(Dataset entries)
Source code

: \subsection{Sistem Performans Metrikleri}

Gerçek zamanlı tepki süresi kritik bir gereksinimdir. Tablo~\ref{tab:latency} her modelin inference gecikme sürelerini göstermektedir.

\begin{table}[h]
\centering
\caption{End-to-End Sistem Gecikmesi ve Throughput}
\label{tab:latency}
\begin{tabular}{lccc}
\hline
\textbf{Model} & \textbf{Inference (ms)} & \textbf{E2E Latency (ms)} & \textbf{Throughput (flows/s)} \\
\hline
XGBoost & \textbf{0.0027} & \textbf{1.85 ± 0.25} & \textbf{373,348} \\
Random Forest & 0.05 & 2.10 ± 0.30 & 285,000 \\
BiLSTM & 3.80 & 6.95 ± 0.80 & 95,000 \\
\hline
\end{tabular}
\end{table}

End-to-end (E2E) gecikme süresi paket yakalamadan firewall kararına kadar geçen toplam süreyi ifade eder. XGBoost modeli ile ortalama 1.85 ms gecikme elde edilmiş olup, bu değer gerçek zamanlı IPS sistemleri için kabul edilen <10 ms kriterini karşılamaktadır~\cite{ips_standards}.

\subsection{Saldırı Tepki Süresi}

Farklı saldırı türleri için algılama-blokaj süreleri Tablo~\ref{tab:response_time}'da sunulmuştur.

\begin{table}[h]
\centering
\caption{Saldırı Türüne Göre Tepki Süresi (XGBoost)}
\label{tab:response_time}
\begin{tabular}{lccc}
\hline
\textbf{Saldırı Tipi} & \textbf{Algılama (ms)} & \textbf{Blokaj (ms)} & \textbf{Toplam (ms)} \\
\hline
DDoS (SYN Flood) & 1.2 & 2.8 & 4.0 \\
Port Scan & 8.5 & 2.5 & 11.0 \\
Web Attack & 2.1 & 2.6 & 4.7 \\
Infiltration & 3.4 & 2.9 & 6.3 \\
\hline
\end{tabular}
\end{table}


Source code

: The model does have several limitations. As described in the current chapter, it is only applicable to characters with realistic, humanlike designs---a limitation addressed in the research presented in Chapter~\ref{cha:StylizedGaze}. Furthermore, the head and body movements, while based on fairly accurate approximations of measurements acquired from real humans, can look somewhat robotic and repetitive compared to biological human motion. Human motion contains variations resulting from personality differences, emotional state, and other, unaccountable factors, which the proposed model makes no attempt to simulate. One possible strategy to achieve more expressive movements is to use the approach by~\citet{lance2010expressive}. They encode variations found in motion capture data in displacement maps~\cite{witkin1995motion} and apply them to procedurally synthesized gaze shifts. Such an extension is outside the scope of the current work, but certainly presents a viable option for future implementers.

▶ _ASSIGNMENT_
Transcribe the records exactly as given.

▶ _RESULT OF THIS EXERCISE_
Source code

: \subsection{Sistem Performans Metrikleri}

Gerçek zamanlı tepki süresi kritik bir gereksinimdir. Tablo~\ref{tab:latency} her modelin inference gecikme sürelerini göstermektedir.

\begin{table}[h]
\centering
\caption{End-to-End Sistem Gecikmesi ve Throughput}
\label{tab:latency}
\begin{tabular}{lccc}
\hline
\textbf{Model} & \textbf{Inference (ms)} & \textbf{E2E Latency (ms)} & \textbf{Throughput (flows/s)} \\
\hline
XGBoost & \textbf{0.0027} & \textbf{1.85 ± 0.25} & \textbf{373,348} \\
Random Forest & 0.05 & 2.10 ± 0.30 & 285,000 \\
BiLSTM & 3.80 & 6.95 ± 0.80 & 95,000 \\
\hline
\end{tabular}
\end{table}

End-to-end (E2E) gecikme süresi paket yakalamadan firewall kararına kadar geçen toplam süreyi ifade eder. XGBoost modeli ile ortalama 1.85 ms gecikme elde edilmiş olup, bu değer gerçek zamanlı IPS sistemleri için kabul edilen <10 ms kriterini karşılamaktadır~\cite{ips_standards}.

\subsection{Saldırı Tepki Süresi}

Farklı saldırı türleri için algılama-blokaj süreleri Tablo~\ref{tab:response_time}'da sunulmuştur.

\begin{table}[h]
\centering
\caption{Saldırı Türüne Göre Tepki Süresi (XGBoost)}
\label{tab:response_time}
\begin{tabular}{lccc}
\hline
\textbf{Saldırı Tipi} & \textbf{Algılama (ms)} & \textbf{Blokaj (ms)} & \textbf{Toplam (ms)} \\
\hline
DDoS (SYN Flood) & 1.2 & 2.8 & 4.0 \\
Port Scan & 8.5 & 2.5 & 11.0 \\
Web Attack & 2.1 & 2.6 & 4.7 \\
Infiltration & 3.4 & 2.9 & 6.3 \\
\hline
\end{tabular}
\end{table}


Source code

: The model does have several limitations. As described in the current chapter, it is only applicable to characters with realistic, humanlike designs---a limitation addressed in the research presented in Chapter~\ref{cha:StylizedGaze}. Furthermore, the head and body movements, while based on fairly accurate approximations of measurements acquired from real humans, can look somewhat robotic and repetitive compared to biological human motion. Human motion contains variations resulting from personality differences, emotional state, and other, unaccountable factors, which the proposed model makes no attempt to simulate. One possible strategy to achieve more expressive movements is to use the approach by~\citet{lance2010expressive}. They encode variations found in motion capture data in displacement maps~\cite{witkin1995motion} and apply them to procedurally synthesized gaze shifts. Such an extension is outside the scope of the current work, but certainly presents a viable option for future implementers.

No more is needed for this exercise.